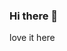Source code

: ### Hi there 👋
love it here
<!--
**chivonr18/chivonr18** is a ✨ _special_ ✨ repository because its `README.md` (this file) appears on your GitHub profile.

Here are some ideas to get you started:n

- 🔭 I’m currently working on building good projects in web3
- 🌱 I’m currently learning character development
- 👯 I’m looking to collaborate on with tea 
- 🤔 I’m looking for help with my journey
- 💬 Ask me about anything
- 📫 How to reach me: on email @chivonr18@gmail.com
- 😄 Pronouns: he him
- ⚡ Fun fact: I love web3
-->

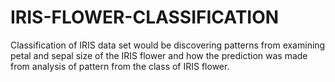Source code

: # IRIS-FLOWER-CLASSIFICATION
Classification of IRIS data set would be discovering patterns from examining petal and sepal size of the IRIS flower and how the prediction was made from analysis of pattern from the class of IRIS flower.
━━━━━━━━━━━━━━━━━━━━━━━━━━━━━━
INSTRUCTIONS FOR THE TASK —
A single number is the whole answer: how many lines in the entries hold the word "looking".

RESPONSE FOR THIS EXERCISE —
2